The Impact of Skew on the Sampling Distribution
We’ve seen that the sampling distribution is nearly normal for any sample size when the population is nearly normally distributed, and nearly normal for samples of size at least two when the population is uniformly distributed. What if we move in a very different direction and consider a population that is extremely skewed?
We’ve encountered skew in our course already, and we know that it describes the effect of the mean being pulled away from the center of our distribution. This witchcraft (read: mathematics) certainly cannot apply in the face of strongly skewed distributions, can it?
Work with the following code block to explore the connection between the population distribution and sampling distribution when the population follows a strongly skewed distribution. Use your explorations to answer the questions that follow.
Try changing the shape and rate parameters one at a time — can you figure out what each one controls by watching how the first plot changes? Then try increasing the sample size gradually. What do you observe?
Try sample sizes of 5, 10, 20, 30, 50, and 100 in sequence. How does the shape of the sampling distribution (the second plot) change as the sample size grows? How does this compare to what you observed with the uniform population?
Try running the code with samples of size 5, 10, and 20. Are the resulting sampling distributions nearly normal?
Try samples of size 30, 50, and 100. What can be said about the resulting sampling distributions?
Try various different values for the other parameters. What is true about the mean of the sampling distribution?
Since you’ve tried various values for the parameters, what can be said about the connection between sample size and the spread of the sampling distribution?
Good work through the previous sets of questions. Think about your answers and use them to answer the following questions about the connection between population distributions and sampling distributions in general.
Consider a generic population distribution. What can be said about the shape of the sampling distribution?
For a generic population distribution, what can be said about the mean of the sampling distribution?
For a generic population distribution, what can be said about the connection between sample size and the spread of the sampling distribution?
In all of these cases, the mean of the sampling distribution falls close to the mean of the population distribution — but the more important observation has to do with the spread of the sampling distribution.
We’ve been working backwards here — we assumed we know the population distribution and took many thousands of samples to construct the sampling distributions. This is exactly opposite of the real statistical scenario: we don’t know the population distribution, we can’t collect thousands of samples, and we generally have just one sample of a fixed size.
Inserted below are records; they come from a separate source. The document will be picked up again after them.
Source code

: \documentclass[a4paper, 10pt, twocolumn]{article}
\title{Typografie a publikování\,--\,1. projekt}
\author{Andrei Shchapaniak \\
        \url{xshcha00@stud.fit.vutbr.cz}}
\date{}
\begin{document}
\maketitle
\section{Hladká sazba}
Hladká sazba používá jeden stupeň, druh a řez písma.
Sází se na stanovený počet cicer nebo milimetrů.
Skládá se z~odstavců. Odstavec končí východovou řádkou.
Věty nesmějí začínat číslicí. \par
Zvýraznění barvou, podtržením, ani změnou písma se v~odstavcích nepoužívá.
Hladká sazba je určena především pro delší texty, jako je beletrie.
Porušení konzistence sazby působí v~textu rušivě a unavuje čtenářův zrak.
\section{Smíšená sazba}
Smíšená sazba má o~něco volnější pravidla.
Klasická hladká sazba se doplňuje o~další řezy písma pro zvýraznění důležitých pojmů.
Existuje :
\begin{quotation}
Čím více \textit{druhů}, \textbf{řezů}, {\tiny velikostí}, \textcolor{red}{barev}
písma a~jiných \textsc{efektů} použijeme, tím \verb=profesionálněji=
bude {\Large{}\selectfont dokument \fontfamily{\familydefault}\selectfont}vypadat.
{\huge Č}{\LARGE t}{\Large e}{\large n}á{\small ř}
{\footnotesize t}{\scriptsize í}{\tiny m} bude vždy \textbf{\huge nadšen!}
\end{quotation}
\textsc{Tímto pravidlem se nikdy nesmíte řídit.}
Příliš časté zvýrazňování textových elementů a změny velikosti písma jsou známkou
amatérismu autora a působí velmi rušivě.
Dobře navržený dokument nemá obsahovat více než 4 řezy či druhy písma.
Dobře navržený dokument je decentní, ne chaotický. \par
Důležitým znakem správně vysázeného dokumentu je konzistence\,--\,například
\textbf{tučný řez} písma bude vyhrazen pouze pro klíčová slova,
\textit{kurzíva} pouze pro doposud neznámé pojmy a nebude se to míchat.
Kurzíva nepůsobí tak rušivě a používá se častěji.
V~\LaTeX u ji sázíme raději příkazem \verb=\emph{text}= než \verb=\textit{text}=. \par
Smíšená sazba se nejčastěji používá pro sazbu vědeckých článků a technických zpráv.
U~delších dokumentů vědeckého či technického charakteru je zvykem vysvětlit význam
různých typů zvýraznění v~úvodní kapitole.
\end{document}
Luckily, from the experiments we’ve run (and from mathematics which has been proven to work), we know that our sample mean falls “near” the population mean, and we can describe what “near” means since it depends on the size of our sample. This is how I was able to draw those normal distributions in all the plots on the right, and it is what makes statistics work!
The Central Limit Theorem
What you just discovered through the simulations and questions above is what statisticians call the Central Limit Theorem — the result discussed in the CreatureCast video at the beginning of this activity. This is one of the most important theorems in all of statistics, and it is what will allow us to make and test claims about populations for the remainder of our course.
Regardless of the shape of a population distribution, for sample sizes large enough to overcome skew, the distribution of sample means (the sampling distribution) is approximately normal. Furthermore:
- The mean of the sampling distribution equals the population mean (\(\mu\)).
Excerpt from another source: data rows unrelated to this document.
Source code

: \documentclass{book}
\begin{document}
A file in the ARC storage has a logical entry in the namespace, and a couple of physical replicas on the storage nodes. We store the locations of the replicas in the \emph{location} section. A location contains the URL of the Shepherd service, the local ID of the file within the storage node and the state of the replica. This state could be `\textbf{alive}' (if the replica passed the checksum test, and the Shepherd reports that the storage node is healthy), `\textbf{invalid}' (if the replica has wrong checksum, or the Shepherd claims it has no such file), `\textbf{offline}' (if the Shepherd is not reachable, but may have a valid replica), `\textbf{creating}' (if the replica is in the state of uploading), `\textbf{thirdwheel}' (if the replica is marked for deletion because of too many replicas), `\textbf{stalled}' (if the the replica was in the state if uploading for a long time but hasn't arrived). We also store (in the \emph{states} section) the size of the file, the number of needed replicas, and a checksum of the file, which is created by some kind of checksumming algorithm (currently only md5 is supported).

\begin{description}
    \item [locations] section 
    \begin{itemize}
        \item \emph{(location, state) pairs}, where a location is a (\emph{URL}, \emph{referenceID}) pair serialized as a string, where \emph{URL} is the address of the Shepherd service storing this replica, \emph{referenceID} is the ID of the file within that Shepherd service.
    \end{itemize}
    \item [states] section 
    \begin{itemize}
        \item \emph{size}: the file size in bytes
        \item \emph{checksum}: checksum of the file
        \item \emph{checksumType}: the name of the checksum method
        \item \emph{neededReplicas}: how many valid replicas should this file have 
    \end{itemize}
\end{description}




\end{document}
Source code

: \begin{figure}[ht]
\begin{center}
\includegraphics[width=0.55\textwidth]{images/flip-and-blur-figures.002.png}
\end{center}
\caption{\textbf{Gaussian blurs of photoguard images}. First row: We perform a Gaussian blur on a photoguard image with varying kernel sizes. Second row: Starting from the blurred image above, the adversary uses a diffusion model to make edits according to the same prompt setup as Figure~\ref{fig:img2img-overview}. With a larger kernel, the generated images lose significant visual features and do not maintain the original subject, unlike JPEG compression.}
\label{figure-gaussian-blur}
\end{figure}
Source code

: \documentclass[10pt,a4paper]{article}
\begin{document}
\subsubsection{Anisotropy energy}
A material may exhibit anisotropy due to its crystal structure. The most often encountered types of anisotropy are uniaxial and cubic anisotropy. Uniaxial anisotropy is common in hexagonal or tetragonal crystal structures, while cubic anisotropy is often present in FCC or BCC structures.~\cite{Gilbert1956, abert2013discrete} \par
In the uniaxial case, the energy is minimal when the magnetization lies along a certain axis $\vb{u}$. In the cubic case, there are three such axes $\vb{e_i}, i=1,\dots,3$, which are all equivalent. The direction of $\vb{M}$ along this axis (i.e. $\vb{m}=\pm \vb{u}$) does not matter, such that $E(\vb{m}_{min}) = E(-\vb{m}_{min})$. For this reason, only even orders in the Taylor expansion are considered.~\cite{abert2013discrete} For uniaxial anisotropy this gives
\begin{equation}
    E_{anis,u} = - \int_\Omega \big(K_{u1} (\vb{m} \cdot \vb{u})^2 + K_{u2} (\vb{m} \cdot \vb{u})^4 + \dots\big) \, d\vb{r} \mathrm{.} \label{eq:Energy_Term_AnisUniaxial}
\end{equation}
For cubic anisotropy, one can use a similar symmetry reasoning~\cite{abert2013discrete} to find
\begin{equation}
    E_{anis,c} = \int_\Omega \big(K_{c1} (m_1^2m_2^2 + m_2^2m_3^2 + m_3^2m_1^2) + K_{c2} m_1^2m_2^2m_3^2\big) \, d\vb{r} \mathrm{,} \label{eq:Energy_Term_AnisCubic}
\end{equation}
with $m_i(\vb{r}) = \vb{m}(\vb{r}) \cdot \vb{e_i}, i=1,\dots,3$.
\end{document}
- The spread of the sampling distribution is described by the standard error (\(S_E\)), which depends on the population standard deviation and the sample size.
For a population with mean \(\mu\) and standard deviation \(\sigma\), the sampling distribution of sample means from samples of size \(n\) is:
\[\bar{X}_n \sim N\left(\mu,~S_E = \frac{\sigma}{\sqrt{n}}\right)\]
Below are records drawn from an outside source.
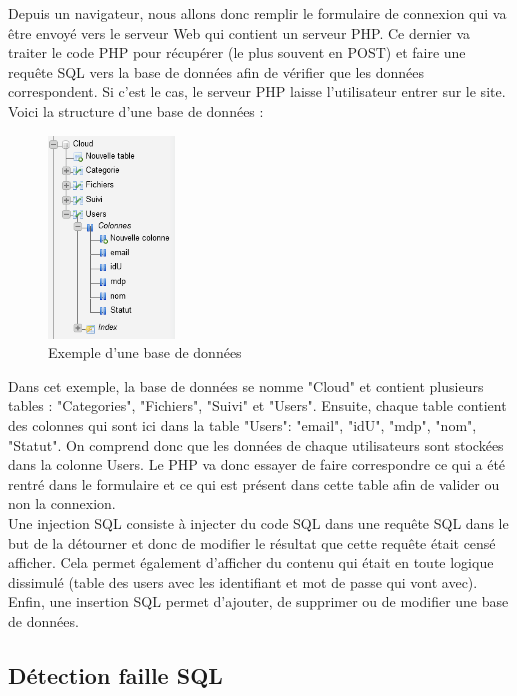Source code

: Depuis un navigateur, nous allons donc remplir le formulaire de connexion qui va être envoyé vers le serveur Web qui contient un serveur PHP. Ce dernier va traiter le code PHP pour récupérer (le plus souvent en POST) et faire une requête SQL vers la base de données afin de vérifier que les données correspondent. Si c'est le cas, le serveur PHP laisse l'utilisateur entrer sur le site.\\
Voici la structure d'une base de données :

\begin{figure}[htp!]
  \centering
  \setlength\figureheight{7cm}
  \setlength\figurewidth{9cm}
  \includegraphics[width=0.3\textwidth]{oui/Ancien/imangeancien/SQLi/BD.PNG}
  \caption{Exemple d'une base de données}
  \label{fig:courbe-tikz}
\end{figure}

Dans cet exemple, la base de données se nomme "Cloud" et contient plusieurs tables : "Categories", "Fichiers", "Suivi" et "Users". Ensuite, chaque table contient des colonnes qui sont ici dans la table "Users": "email", "idU", "mdp", "nom", "Statut". On comprend donc que les données de chaque utilisateurs sont stockées dans la colonne Users. Le PHP va donc essayer de faire correspondre ce qui a été rentré dans le formulaire et ce qui est présent dans cette table afin de valider ou non la connexion.\\
Une injection SQL consiste à injecter du code SQL dans une requête SQL dans le but de la détourner et donc de modifier le résultat que cette requête était censé afficher. Cela permet également d’afficher du contenu qui était en toute logique dissimulé (table des users avec les identifiant et mot de passe qui vont avec). Enfin, une insertion SQL permet d’ajouter, de supprimer ou de modifier une base de données.

\subsection{Détection faille SQL}

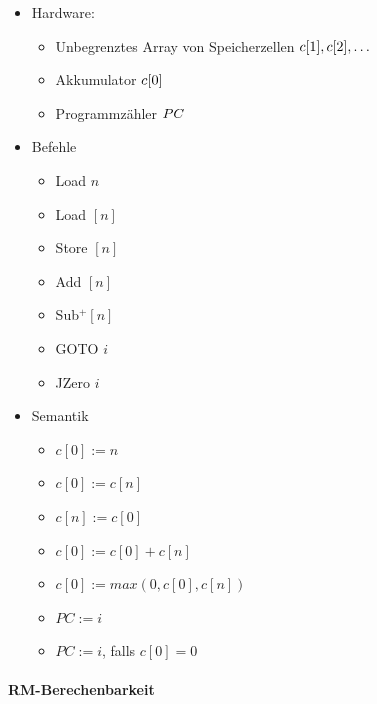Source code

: \documentclass{scrartcl}
\begin{document}
\begin{itemize}
	\item Hardware:
	\begin{itemize}
		\item Unbegrenztes Array von Speicherzellen $\hfill c[1],c[2],\ldots$
		\item Akkumulator $\hfill c[0]$
		\item Programmzähler $\hfill PC$
	\end{itemize}
	\item Befehle
	\begin{itemize}
		\item Load $n$
		\item Load $[n]$
		\item Store $[n]$
		\item Add $[n]$
		\item Sub$^+ [n]$
		\item GOTO $i$
		\item JZero $i$
	\end{itemize}
	\item Semantik
	\begin{itemize}
		\item $c[0] := n$
		\item $c[0] := c[n]$
		\item $c[n] := c[0]$
		\item $c[0] := c[0]+c[n]$
		\item $c[0] := max(0,c[0],c[n])$
		\item $PC := i$
		\item $PC := i$, falls $c[0] = 0$
	\end{itemize}
\end{itemize}

\paragraph{RM-Berechenbarkeit}
\end{document}

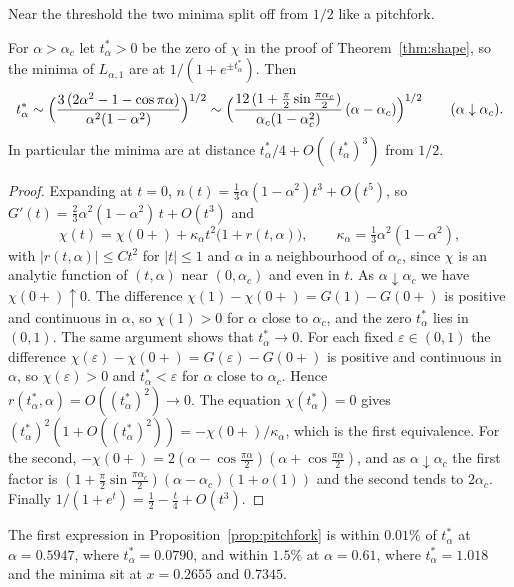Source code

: Near the threshold the two minima split off from $1/2$ like a pitchfork.

\begin{proposition}\label{prop:pitchfork}
For $\alpha>\alpha_c$ let $t^*_\alpha>0$ be the zero of $\chi$ in the proof of
Theorem~\ref{thm:shape}, so the minima of $L_{\alpha,1}$ are at $1/(1+e^{\pm t^*_\alpha})$. Then
\[
 t^*_\alpha\sim\Bigl(\frac{3\,(2\alpha^2-1-\cos\pi\alpha)}{\alpha^2(1-\alpha^2)}\Bigr)^{1/2}
 \sim\Bigl(\frac{12\,(1+\frac\pi2\sin\frac{\pi\alpha_c}2)}{\alpha_c(1-\alpha_c^2)}\,(\alpha-\alpha_c)\Bigr)^{1/2}
 \qquad(\alpha\downarrow\alpha_c).
\]
In particular the minima are at distance $t^*_\alpha/4+O((t^*_\alpha)^3)$ from $1/2$.
\end{proposition}

\begin{proof}
Expanding at $t=0$, $n(t)=\frac13\alpha(1-\alpha^2)t^3+O(t^5)$, so
$G'(t)=\frac23\alpha^2(1-\alpha^2)\,t+O(t^3)$ and
\[
 \chi(t)=\chi(0+)+\kappa_\alpha t^2\bigl(1+r(t,\alpha)\bigr),\qquad
 \kappa_\alpha=\tfrac13\alpha^2(1-\alpha^2),
\]
with $|r(t,\alpha)|\le Ct^2$ for $|t|\le1$ and $\alpha$ in a neighbourhood of $\alpha_c$, since
$\chi$ is an analytic function of $(t,\alpha)$ near $(0,\alpha_c)$ and even in $t$. As
$\alpha\downarrow\alpha_c$ we have $\chi(0+)\uparrow0$. The difference $\chi(1)-\chi(0+)=G(1)-G(0+)$
is positive and continuous in $\alpha$, so $\chi(1)>0$ for $\alpha$ close to $\alpha_c$, and the zero
$t^*_\alpha$ lies in $(0,1)$. The same argument shows that $t^*_\alpha\to0$. For each fixed
$\varepsilon\in(0,1)$ the difference $\chi(\varepsilon)-\chi(0+)=G(\varepsilon)-G(0+)$ is positive and
continuous in $\alpha$, so $\chi(\varepsilon)>0$ and $t^*_\alpha<\varepsilon$ for $\alpha$ close to
$\alpha_c$. Hence $r(t^*_\alpha,\alpha)=O((t^*_\alpha)^2)\to0$. The equation $\chi(t^*_\alpha)=0$ gives
$(t^*_\alpha)^2(1+O((t^*_\alpha)^2))=-\chi(0+)/\kappa_\alpha$, which is the first equivalence. For the
second, $-\chi(0+)=2(\alpha-\cos\frac{\pi\alpha}2)(\alpha+\cos\frac{\pi\alpha}2)$, and as
$\alpha\downarrow\alpha_c$ the first factor is
$(1+\frac\pi2\sin\frac{\pi\alpha_c}2)(\alpha-\alpha_c)(1+o(1))$ and the second tends to $2\alpha_c$.
Finally $1/(1+e^{t})=\frac12-\frac t4+O(t^3)$.
\end{proof}

The first expression in Proposition~\ref{prop:pitchfork} is within $0.01\%$ of $t^*_\alpha$ at
$\alpha=0.5947$, where $t^*_\alpha=0.0790$, and within $1.5\%$ at $\alpha=0.61$, where
$t^*_\alpha=1.018$ and the minima sit at $x=0.2655$ and $0.7345$.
Sample Problem: Suppose you have a 46 square foot wall which you want to cover with spray paint. The brand of spray paint you plan to use is known to have coverage which is approximately normal, with an average coverage of 10 square feet per can and a standard deviation of 1.5 square feet. Use the code block below to answer the questions that follow.
For the first question, you have a 46 square foot wall and plan to buy four cans of paint. How many square feet would each can need to cover?
Divide the 46 square feet by 4 to find the required coverage per can.
For the second question, we know that coverage from a single can of spray paint is approximately normal. Start with a picture of a normal distribution that includes the mean (average coverage) and the boundary value of coverage you are interested in. Shade the region corresponding to the probability you want, then use pnorm().
You’re looking for the probability of at least 11.5 square feet of coverage. This means you’re looking for the probability of being to the right of that boundary value. Use 1 - pnorm().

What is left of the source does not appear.